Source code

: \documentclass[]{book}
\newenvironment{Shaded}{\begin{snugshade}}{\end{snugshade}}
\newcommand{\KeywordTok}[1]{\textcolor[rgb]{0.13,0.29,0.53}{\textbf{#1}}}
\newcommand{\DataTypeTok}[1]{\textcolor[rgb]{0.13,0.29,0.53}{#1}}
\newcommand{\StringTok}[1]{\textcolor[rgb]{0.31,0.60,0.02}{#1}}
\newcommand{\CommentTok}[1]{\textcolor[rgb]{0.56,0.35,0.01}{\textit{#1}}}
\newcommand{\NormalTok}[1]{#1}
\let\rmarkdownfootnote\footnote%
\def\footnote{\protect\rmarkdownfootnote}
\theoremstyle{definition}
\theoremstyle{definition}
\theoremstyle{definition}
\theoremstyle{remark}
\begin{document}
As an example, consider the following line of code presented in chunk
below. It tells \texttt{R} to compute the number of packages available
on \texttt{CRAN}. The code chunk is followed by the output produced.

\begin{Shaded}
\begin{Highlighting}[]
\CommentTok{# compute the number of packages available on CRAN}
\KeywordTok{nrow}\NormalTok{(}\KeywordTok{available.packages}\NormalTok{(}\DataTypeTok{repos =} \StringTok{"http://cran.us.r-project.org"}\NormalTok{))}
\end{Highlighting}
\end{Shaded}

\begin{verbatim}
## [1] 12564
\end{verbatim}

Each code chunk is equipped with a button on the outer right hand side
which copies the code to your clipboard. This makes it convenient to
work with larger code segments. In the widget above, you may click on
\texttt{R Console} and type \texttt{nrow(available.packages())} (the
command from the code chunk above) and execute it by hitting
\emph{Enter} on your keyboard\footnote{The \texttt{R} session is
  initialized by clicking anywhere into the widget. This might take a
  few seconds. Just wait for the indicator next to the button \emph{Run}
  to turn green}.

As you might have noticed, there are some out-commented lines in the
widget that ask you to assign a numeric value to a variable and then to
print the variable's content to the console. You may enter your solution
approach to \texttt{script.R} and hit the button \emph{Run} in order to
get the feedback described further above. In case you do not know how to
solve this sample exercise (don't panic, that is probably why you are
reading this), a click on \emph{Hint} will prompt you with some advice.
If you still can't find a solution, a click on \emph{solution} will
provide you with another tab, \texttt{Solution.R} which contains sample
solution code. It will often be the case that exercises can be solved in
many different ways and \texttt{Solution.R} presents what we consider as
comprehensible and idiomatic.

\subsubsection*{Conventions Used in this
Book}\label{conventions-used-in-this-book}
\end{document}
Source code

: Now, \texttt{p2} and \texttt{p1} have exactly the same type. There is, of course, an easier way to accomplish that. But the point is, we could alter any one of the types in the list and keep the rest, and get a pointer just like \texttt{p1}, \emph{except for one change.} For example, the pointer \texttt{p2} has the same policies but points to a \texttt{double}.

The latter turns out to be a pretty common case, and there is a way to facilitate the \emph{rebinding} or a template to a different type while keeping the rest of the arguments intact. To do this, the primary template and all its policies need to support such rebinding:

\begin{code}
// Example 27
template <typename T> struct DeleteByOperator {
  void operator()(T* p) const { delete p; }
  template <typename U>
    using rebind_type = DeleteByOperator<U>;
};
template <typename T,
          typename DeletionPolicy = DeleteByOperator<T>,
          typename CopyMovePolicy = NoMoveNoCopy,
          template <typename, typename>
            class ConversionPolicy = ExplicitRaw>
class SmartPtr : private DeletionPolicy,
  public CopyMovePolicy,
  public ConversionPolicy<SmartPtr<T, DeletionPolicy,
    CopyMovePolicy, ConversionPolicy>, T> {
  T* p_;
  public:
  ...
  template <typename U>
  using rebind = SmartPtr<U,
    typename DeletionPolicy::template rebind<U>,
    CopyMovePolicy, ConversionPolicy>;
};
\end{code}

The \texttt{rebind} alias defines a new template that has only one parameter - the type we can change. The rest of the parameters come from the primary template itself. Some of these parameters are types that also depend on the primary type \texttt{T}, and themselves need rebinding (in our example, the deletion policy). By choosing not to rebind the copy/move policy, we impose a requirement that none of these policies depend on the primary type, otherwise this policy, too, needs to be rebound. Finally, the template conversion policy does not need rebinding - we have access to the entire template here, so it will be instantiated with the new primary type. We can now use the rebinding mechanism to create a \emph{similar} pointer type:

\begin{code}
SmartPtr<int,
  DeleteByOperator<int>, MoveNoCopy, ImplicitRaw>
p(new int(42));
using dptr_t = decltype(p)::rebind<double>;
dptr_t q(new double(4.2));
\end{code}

TASK REQUIREMENTS: Wherever "from" occurs in the entries above, copy the line it sits on.

SOLUTION TO THE PROBLEM:
command from the code chunk above) and execute it by hitting
The \texttt{rebind} alias defines a new template that has only one parameter - the type we can change. The rest of the parameters come from the primary template itself. Some of these parameters are types that also depend on the primary type \texttt{T}, and themselves need rebinding (in our example, the deletion policy). By choosing not to rebind the copy/move policy, we impose a requirement that none of these policies depend on the primary type, otherwise this policy, too, needs to be rebound. Finally, the template conversion policy does not need rebinding - we have access to the entire template here, so it will be instantiated with the new primary type. We can now use the rebinding mechanism to create a \emph{similar} pointer type:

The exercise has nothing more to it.